■ Dataset entries:
--- START ---
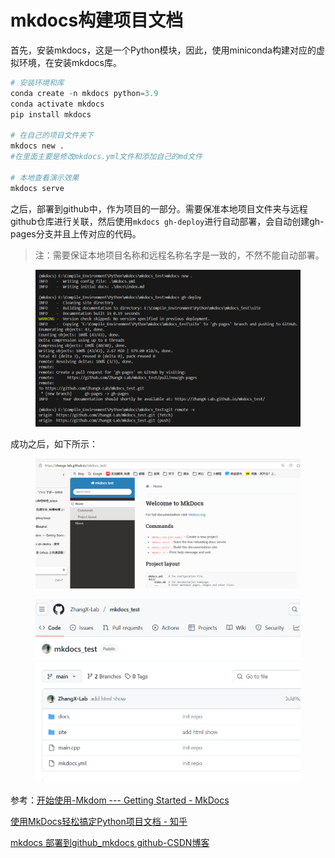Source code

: # mkdocs构建项目文档

首先，安装mkdocs，这是一个Python模块，因此，使用miniconda构建对应的虚拟环境，在安装mkdocs库。

```python
# 安装环境和库
conda create -n mkdocs python=3.9
conda activate mkdocs
pip install mkdocs

# 在自己的项目文件夹下
mkdocs new .
#在里面主要是修改mkdocs.yml文件和添加自己的md文件

# 本地查看演示效果
mkdocs serve
```

之后，部署到github中，作为项目的一部分。需要保准本地项目文件夹与远程github仓库进行关联，然后使用`mkdocs gh-deploy`进行自动部署，会自动创建gh-pages分支并且上传对应的代码。

> 注：需要保证本地项目名称和远程名称名字是一致的，不然不能自动部署。

<figure><img src=".gitbook/assets/image-20250505182759834.png" alt=""><figcaption></figcaption></figure>

成功之后，如下所示：

<figure><img src=".gitbook/assets/image-20250505182811035.png" alt=""><figcaption></figcaption></figure>

<figure><img src=".gitbook/assets/image-20250505182903436.png" alt=""><figcaption></figcaption></figure>

参考：[开始使用-Mkdom --- Getting Started - MkDocs](https://www.mkdocs.org/getting-started/)

[使用MkDocs轻松搞定Python项目文档 - 知乎](https://zhuanlan.zhihu.com/p/690666535)

[mkdocs 部署到github\_mkdocs github-CSDN博客](https://blog.csdn.net/m0_62342492/article/details/140589266)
--- END ---
■ Exercise requirements: Among the lines of the material, find those that hold the word "assets" and copy them.

■ Finished task:
<figure><img src=".gitbook/assets/image-20250505182759834.png" alt=""><figcaption></figcaption></figure>
<figure><img src=".gitbook/assets/image-20250505182811035.png" alt=""><figcaption></figcaption></figure>
<figure><img src=".gitbook/assets/image-20250505182903436.png" alt=""><figcaption></figcaption></figure>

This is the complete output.